IRS Commissioner Excited About New Law
Douglas H. Shulman, IRS Commissioner, recently spoke before the American Payroll Association & the American Accounts Payable Association. He said he’s excited about the new law I mentioned earlier this week giving the IRS more tools to close the Tax Gap…
Commissioner Shulman stated that the IRS is gearing up to implement new requirements recently passed into law to require Form 1099’s for payments “made from businesses to corporations, and on payments businesses make for goods.”
Shulman stated, “This new information reporting requirement applies if businesses pay a single entity $600 or more per year in aggregate for these types of transactions starting in 2012.” The Form 1099, reporting payments to corporations, must be filed in January of 2013.
This requirement will apply to payments you make for services by independent consultants who have formed a corporation.
The IRS has been lobbying Congress for several years to get this law.
In a written statement, dated February 16, 2007, Nina E. Olson, IRS Taxpayer Advocate, said:
“Under current law, an individual taxpayer can escape information reporting by incorporating. This is true even if the taxpayer is performing the same services that would be subject to Form 1099-MISC (Miscellaneous Income) reporting if the taxpayer were conducting business as an unincorporated entity.
For Form 1099-MISC information reporting purposes, I believe there should be no distinction between taxpayers providing the same services for compensation merely because one taxpayer has incorporated and another has not.”
Also in her 2008 report to Congress, she again recommended that Congress require service recipients to issue Forms 1099-MISC to incorporated service providers and increase the penalties for failure to comply with the information reporting requirements.
So now it’s law.
The IRS knows this will place a new burden on small business.
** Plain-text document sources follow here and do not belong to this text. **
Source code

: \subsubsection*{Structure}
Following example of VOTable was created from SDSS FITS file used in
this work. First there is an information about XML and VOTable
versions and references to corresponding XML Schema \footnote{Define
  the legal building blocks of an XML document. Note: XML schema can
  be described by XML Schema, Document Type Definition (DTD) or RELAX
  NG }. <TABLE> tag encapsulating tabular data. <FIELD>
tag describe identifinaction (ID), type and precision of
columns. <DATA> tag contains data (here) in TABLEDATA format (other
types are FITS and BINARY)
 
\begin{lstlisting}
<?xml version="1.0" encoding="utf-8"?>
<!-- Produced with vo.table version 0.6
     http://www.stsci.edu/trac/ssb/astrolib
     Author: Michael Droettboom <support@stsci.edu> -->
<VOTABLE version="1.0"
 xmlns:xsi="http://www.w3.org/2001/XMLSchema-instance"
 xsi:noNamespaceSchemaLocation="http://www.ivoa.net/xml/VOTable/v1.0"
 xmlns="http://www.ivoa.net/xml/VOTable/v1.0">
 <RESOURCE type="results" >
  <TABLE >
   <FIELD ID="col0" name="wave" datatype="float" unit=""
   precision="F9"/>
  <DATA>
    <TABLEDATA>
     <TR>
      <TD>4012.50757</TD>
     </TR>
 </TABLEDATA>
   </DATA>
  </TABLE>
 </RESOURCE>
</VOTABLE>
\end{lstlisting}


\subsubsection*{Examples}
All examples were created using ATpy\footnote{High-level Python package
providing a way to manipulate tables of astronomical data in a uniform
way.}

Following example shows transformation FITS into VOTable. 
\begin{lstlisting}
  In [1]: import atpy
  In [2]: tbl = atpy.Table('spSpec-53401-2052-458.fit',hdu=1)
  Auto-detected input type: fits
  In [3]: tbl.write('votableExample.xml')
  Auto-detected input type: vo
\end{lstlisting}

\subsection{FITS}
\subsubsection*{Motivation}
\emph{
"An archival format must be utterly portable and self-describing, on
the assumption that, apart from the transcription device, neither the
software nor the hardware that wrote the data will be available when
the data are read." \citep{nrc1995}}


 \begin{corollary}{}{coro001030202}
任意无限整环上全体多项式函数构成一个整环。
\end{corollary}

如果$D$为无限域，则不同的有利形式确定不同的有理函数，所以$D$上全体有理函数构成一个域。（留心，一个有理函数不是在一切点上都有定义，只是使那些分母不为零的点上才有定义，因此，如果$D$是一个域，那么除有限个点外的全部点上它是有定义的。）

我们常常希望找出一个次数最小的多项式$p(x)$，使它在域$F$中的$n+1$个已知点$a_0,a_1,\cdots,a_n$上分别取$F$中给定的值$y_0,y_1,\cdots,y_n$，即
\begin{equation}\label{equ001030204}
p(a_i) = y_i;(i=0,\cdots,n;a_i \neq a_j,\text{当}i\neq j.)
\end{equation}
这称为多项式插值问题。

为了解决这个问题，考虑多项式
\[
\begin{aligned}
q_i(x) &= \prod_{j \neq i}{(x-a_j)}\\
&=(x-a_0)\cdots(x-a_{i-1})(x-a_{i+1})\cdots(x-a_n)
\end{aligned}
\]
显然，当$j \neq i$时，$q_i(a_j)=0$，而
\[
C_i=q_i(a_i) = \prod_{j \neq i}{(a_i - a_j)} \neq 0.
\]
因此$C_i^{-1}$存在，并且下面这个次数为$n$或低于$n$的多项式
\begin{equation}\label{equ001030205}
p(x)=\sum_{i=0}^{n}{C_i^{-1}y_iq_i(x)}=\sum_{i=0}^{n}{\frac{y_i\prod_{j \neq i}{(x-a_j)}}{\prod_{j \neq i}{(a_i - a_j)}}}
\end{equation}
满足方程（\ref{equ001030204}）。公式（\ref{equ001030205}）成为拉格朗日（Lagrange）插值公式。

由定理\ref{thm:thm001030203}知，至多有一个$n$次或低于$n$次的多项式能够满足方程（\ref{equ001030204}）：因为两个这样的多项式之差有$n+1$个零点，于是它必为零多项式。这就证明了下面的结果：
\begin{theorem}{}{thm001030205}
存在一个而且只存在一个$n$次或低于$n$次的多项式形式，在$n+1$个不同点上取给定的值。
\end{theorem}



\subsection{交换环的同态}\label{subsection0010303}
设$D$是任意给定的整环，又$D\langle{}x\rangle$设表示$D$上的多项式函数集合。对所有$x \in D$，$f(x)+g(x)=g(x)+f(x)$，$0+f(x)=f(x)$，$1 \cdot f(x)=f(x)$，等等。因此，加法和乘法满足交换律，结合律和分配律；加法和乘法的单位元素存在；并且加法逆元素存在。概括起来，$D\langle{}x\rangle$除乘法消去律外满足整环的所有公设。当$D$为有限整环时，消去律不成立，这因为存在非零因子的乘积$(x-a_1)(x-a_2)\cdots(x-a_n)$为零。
Shulman stated, “…those that represent small businesses…have raised concerns about the burden that this new provision may impose. I want to assure the business community that the IRS will look for opportunities to minimize burden and avoid duplicative reporting.
He went on to state, “…We plan to…exempt from this new requirement business transactions conducted using payment cards such as credit and debit cards. These transactions will already be covered by reporting requirements on payment card processors…”
He closed the talk saying it was “very exciting…”
“In conclusion, let me thank you again for inviting me to share some thoughts with you today on the evolution of information reporting. We are entering a very exciting new phase of information reporting with great potential for improving compliance and the effectiveness and efficiency of our tax system…”
The laws and requirements change all the time. Are you keeping up?